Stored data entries
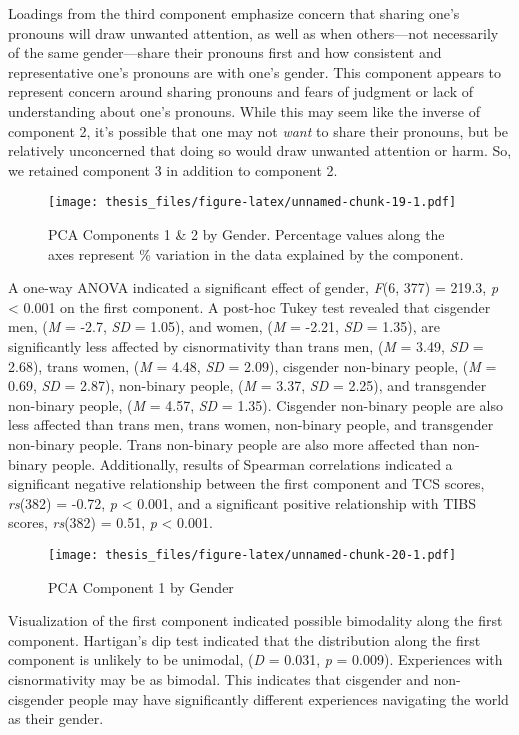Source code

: \documentclass[12pt,twoside]{reedthesis}
\begin{document}
Loadings from the third component emphasize concern that sharing one's pronouns will draw unwanted attention, as well as when others---not necessarily of the same gender---share their pronouns first and how consistent and representative one's pronouns are with one's gender. This component appears to represent concern around sharing pronouns and fears of judgment or lack of understanding about one's pronouns. While this may seem like the inverse of component 2, it's possible that one may not \emph{want} to share their pronouns, but be relatively unconcerned that doing so would draw unwanted attention or harm. So, we retained component 3 in addition to component 2.
\begin{figure}
\centering
\texttt{[image: thesis\_files/figure-latex/unnamed-chunk-19-1.pdf]}
\caption{\label{fig:unnamed-chunk-19}PCA Components 1 \& 2 by Gender. Percentage values along the axes represent \% variation in the data explained by the component.}
\end{figure}
A one-way ANOVA indicated a significant effect of gender, \emph{F}(6, 377) = 219.3, \emph{p} \textless{} 0.001 on the first component. A post-hoc Tukey test revealed that cisgender men, (\emph{M} = -2.7, \emph{SD} = 1.05), and women, (\emph{M} = -2.21, \emph{SD} = 1.35), are significantly less affected by cisnormativity than trans men, (\emph{M} = 3.49, \emph{SD} = 2.68), trans women, (\emph{M} = 4.48, \emph{SD} = 2.09), cisgender non-binary people, (\emph{M} = 0.69, \emph{SD} = 2.87), non-binary people, (\emph{M} = 3.37, \emph{SD} = 2.25), and transgender non-binary people, (\emph{M} = 4.57, \emph{SD} = 1.35). Cisgender non-binary people are also less affected than trans men, trans women, non-binary people, and transgender non-binary people. Trans non-binary people are also more affected than non-binary people. Additionally, results of Spearman correlations indicated a significant negative relationship between the first component and TCS scores, \emph{rs}(382) = -0.72, \emph{p} \textless{} 0.001, and a significant positive relationship with TIBS scores, \emph{rs}(382) = 0.51, \emph{p} \textless{} 0.001.
\begin{figure}
\centering
\texttt{[image: thesis\_files/figure-latex/unnamed-chunk-20-1.pdf]}
\caption{\label{fig:unnamed-chunk-20}PCA Component 1 by Gender}
\end{figure}
Visualization of the first component indicated possible bimodality along the first component. Hartigan's dip test indicated that the distribution along the first component is unlikely to be unimodal, (\emph{D} = 0.031, \emph{p} = 0.009). Experiences with cisnormativity may be as bimodal. This indicates that cisgender and non-cisgender people may have significantly different experiences navigating the world as their gender.
\end{document}
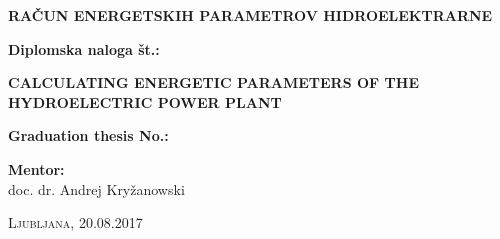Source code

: \begin{minipage}{\textwidth}
\begin{center}
\vspace*{2cm}

\begin{Large}
\textbf{RAČUN ENERGETSKIH PARAMETROV HIDROELEKTRARNE}
\end{Large}

\vspace*{0.5cm}

\begin{large}
\textbf{Diplomska naloga št.:}
\end{large}

\vspace*{1.5cm}

\begin{Large}
	\textbf{CALCULATING ENERGETIC PARAMETERS OF THE HYDROELECTRIC POWER PLANT}
\end{Large}

\vspace*{0.5cm}

\begin{large}
	\textbf{Graduation thesis No.:}
\end{large}



\end{center}
\vspace*{8cm}


\begin{large}
	\textbf{Mentor:}\\
	doc. dr. Andrej Kryžanowski \\
\end{large}

\begin{center}
\textsc{Ljubljana, 20.08.2017}
\end{center}

\end{minipage}

\newpage
\thispagestyle{empty}
\cleardoublepage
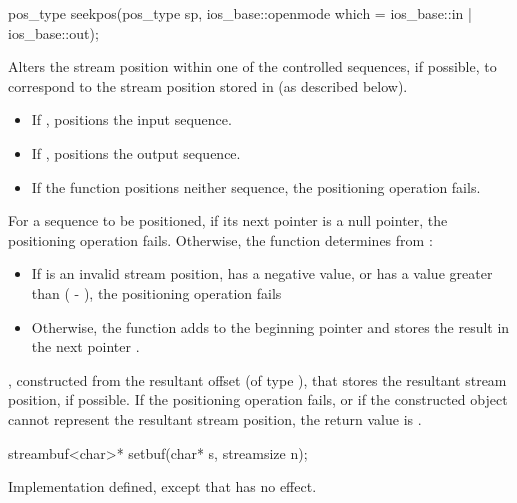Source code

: %
\begin{itemdecl}
pos_type seekpos(pos_type sp, ios_base::openmode which
                  = ios_base::in | ios_base::out);
\end{itemdecl}

\begin{itemdescr}
\pnum
\effects
Alters the stream position within one of the
controlled sequences, if possible, to correspond to the
stream position stored in 
(as described below).
\begin{itemize}
\item
If
,
positions the input sequence.
\item
If
,
positions the output sequence.
\item
If the function positions neither sequence, the positioning operation fails.
\end{itemize}

\pnum
For a sequence to be positioned, if its next pointer is a null pointer,
the positioning operation fails.
Otherwise, the function determines  from
:
\begin{itemize}
\item
If  is an invalid stream position,
has a negative value, or
has a value greater than ( - ),
the positioning operation fails
\item
Otherwise, the function
adds  to the beginning pointer  and
stores the result in the next pointer .
\end{itemize}

\pnum
\returns
{},
constructed from the resultant offset 
(of type
),
that stores the resultant stream position, if possible.
If the positioning operation fails, or
if the constructed object cannot represent the resultant stream position,
the return value is
.
\end{itemdescr}

%
\begin{itemdecl}
streambuf<char>* setbuf(char* s, streamsize n);
\end{itemdecl}

\begin{itemdescr}
\pnum
\effects
Implementation defined, except that
has no effect.%
\end{itemdescr}

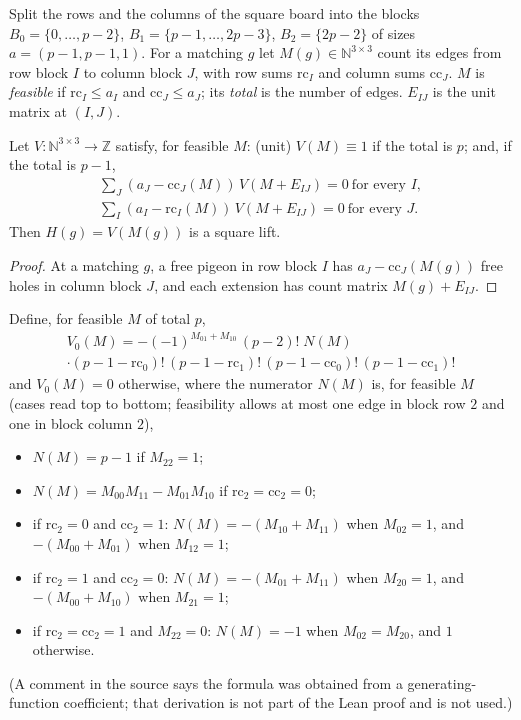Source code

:Split the rows and the columns of the square board into the blocks
$B_0=\{0,\dots,p-2\}$, $B_1=\{p-1,\dots,2p-3\}$, $B_2=\{2p-2\}$ of sizes
$a=(p-1,p-1,1)$.  For a
matching $g$ let $M(g)\in\mathbb N^{3\times3}$ count its edges from row block $I$ to
column block $J$, with row sums $\mathrm{rc}_I$ and column sums $\mathrm{cc}_J$.
$M$ is \emph{feasible} if $\mathrm{rc}_I\le a_I$ and $\mathrm{cc}_J\le a_J$; its
\emph{total} is the number of edges.  $E_{IJ}$ is the unit matrix at
$(I,J)$.

\begin{lemma}\label{lem:certificate}
Let $V\colon\mathbb N^{3\times3}\to\mathbb Z$ satisfy, for feasible $M$:
(unit) $V(M)\equiv1$ if the total is $p$; and, if the total is $p-1$,
\begin{gather*}
\textstyle\sum_J(a_J-\mathrm{cc}_J(M))\,V(M+E_{IJ})=0\ \text{for every }I,\\
\textstyle\sum_I(a_I-\mathrm{rc}_I(M))\,V(M+E_{IJ})=0\ \text{for every }J .
\end{gather*}
Then $H(g)=V(M(g))$ is a square lift.
\end{lemma}

\begin{proof}
At a matching $g$, a free pigeon in row block $I$ has $a_J-\mathrm{cc}_J(M(g))$ free
holes in column block $J$, and each extension has count matrix $M(g)+E_{IJ}$.
\end{proof}

Define, for feasible $M$ of total $p$,
\begin{multline*}
V_0(M)=-(-1)^{M_{01}+M_{10}}\,(p-2)!\;N(M)\\
\cdot(p-1-\mathrm{rc}_0)!\,(p-1-\mathrm{rc}_1)!\,(p-1-\mathrm{cc}_0)!\,(p-1-\mathrm{cc}_1)!
\end{multline*}
and $V_0(M)=0$ otherwise, where the numerator $N(M)$ is, for feasible $M$ (cases
read top to bottom; feasibility allows at most one edge in block row $2$ and one in
block column $2$),
\begin{itemize}
\item $N(M)=p-1$ if $M_{22}=1$;
\item $N(M)=M_{00}M_{11}-M_{01}M_{10}$ if $\mathrm{rc}_2=\mathrm{cc}_2=0$;
\item if $\mathrm{rc}_2=0$ and $\mathrm{cc}_2=1$: $N(M)=-(M_{10}+M_{11})$ when
$M_{02}=1$, and $-(M_{00}+M_{01})$ when $M_{12}=1$;
\item if $\mathrm{rc}_2=1$ and $\mathrm{cc}_2=0$: $N(M)=-(M_{01}+M_{11})$ when
$M_{20}=1$, and $-(M_{00}+M_{10})$ when $M_{21}=1$;
\item if $\mathrm{rc}_2=\mathrm{cc}_2=1$ and $M_{22}=0$: $N(M)=-1$ when
$M_{02}=M_{20}$, and $1$ otherwise.
\end{itemize}
(A comment in the source says the formula was obtained from a generating-function
coefficient; that derivation is not part of the Lean proof and is not used.)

**TASK PROMPT:**
Going through the entries, return every line holding the word "image".

**TASK OUTPUT:**
\texttt{[image: thesis\_files/figure-latex/unnamed-chunk-19-1.pdf]}
\texttt{[image: thesis\_files/figure-latex/unnamed-chunk-20-1.pdf]}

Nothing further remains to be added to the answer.